Floppy disk punch

from Wikipedia, the free encyclopedia
Disk punch and disk with write protection notch for the back
130 mm (5.25 ") floppy disk. On the right is the factory-installed write-protect notch for the front.
The notch in the drive was scanned by a light barrier (recognizable as a brown circle on the black disk guide on the left).

A disk punch is a small piece of equipment that punches a rectangular notch in the edge of a 5¼-inch diskette . This was necessary in order to be able to use the second side on some home computers such as the Commodore 64 or the Apple II , whose usual floppy disk drives were equipped with only one read / write head for the bottom.

When shipped from the factory, 5¼-inch floppy disks usually only had one notch on the right-hand side that could be used by a light barrier or mechanical switch in the floppy disk drive. If the light barrier was interrupted because there was no notch (for example on some original diskettes from games and operating systems) or it was covered with an opaque adhesive tape, the medium was write-protected.

If the second side of a double-sided diskette was to be formatted in a floppy disk drive like the VC1541, you first had to punch holes on the left side so that it could be written to at all, and then insert it into the drive with the label facing down.
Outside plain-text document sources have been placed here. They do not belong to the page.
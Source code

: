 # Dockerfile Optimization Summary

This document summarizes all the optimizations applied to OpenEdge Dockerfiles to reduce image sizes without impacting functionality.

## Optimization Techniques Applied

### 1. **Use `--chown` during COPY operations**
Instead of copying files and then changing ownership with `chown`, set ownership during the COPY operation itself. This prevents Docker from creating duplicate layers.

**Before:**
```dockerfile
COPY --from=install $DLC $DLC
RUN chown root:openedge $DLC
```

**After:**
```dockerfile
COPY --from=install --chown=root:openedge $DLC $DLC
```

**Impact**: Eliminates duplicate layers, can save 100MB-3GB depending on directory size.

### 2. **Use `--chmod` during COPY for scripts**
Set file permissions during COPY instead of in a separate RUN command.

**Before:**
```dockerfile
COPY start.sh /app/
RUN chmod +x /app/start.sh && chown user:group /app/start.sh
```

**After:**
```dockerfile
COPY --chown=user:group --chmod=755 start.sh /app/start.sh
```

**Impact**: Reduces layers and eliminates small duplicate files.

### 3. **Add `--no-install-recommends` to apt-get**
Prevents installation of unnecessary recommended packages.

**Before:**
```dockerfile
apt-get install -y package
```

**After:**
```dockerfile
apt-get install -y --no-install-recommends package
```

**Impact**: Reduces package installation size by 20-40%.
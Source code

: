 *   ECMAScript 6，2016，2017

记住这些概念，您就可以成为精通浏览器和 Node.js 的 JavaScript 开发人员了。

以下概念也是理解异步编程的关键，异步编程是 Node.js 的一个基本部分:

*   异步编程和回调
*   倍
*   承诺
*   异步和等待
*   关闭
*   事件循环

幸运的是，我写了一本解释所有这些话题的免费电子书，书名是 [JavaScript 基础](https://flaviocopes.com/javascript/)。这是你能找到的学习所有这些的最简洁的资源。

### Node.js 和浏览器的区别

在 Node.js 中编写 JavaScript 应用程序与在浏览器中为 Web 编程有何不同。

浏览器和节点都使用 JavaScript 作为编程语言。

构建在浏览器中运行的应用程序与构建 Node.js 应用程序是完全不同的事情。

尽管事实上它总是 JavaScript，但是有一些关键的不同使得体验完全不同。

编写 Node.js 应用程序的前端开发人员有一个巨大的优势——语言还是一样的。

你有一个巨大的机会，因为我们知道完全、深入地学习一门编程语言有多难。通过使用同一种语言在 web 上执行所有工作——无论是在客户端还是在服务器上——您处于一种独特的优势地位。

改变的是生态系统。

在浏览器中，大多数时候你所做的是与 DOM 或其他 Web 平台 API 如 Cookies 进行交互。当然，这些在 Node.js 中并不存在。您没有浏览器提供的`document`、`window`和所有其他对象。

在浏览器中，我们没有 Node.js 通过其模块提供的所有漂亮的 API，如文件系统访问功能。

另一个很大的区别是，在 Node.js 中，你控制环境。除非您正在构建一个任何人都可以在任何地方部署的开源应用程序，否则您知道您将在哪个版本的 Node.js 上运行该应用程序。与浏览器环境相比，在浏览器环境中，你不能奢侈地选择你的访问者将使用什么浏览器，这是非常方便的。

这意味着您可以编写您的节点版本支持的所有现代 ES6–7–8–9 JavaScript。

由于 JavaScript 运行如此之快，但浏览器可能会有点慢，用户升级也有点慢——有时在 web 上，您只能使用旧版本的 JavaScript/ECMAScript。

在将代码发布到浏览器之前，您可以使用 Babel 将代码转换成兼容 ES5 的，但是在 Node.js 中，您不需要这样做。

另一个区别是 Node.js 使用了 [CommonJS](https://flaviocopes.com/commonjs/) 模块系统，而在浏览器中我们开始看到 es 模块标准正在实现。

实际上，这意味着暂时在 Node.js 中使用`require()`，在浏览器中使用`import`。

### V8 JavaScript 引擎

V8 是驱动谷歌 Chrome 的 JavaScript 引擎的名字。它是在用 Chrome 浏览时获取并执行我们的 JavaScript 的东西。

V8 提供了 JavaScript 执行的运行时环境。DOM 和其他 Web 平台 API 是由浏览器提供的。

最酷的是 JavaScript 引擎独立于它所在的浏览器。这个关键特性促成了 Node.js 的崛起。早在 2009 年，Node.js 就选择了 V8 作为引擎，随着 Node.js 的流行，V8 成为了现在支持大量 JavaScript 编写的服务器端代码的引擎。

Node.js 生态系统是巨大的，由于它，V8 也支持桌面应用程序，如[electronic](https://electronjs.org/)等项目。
The trick does not work with floppy disk drives for PCs because they use an additional light barrier to find the beginning of the track to query the index hole (to the right of the drive hole on the floppy disk), which is covered after the floppy disk has been turned. The later 1570 and 1571 drives from Commodore also used the index hole for the optionally supported CP / M / DOS -formatted floppy disks. The home computer drives dispensed with this index light barrier for cost reasons and instead applied a special short data block (SYNC) at one point on each track to mark the beginning of the track. There were, however, also floppy disks with two recesses for the index hole so that the disk could be turned over again.

Another requirement for using both sides of the disk was that the disk had a magnetic coating on the back as well . This was the case with many single-sided disks, so that cheap single-sided disks could be used on both sides with a second notch. Alternatively, the necessary notch was made on the floppy disk using a conventional paper punch or scissors; however, you risked damage to the disk and the result was less attractive.

The disk punch, which was soon launched in response to this need, has a stop that allows correct positioning and a cutter that is strong enough to cut into the shell without kinking the disk.

An alternative to the floppy disk punch was to electrically bypass the write protection sensor built into the floppy disk drive. Such a modification of the drive made it possible to write on the back of the disk without having to punch holes, but it also prevented the disk from being effectively write-protected. Conversion instructions for this appeared again and again in various computer magazines, e.g. B. for the floppy drive VC1541 .

With the extinction of the 8-bit home computer, the 5¼-inch drives with only one read / write head disappeared from the market, along with the disk punches.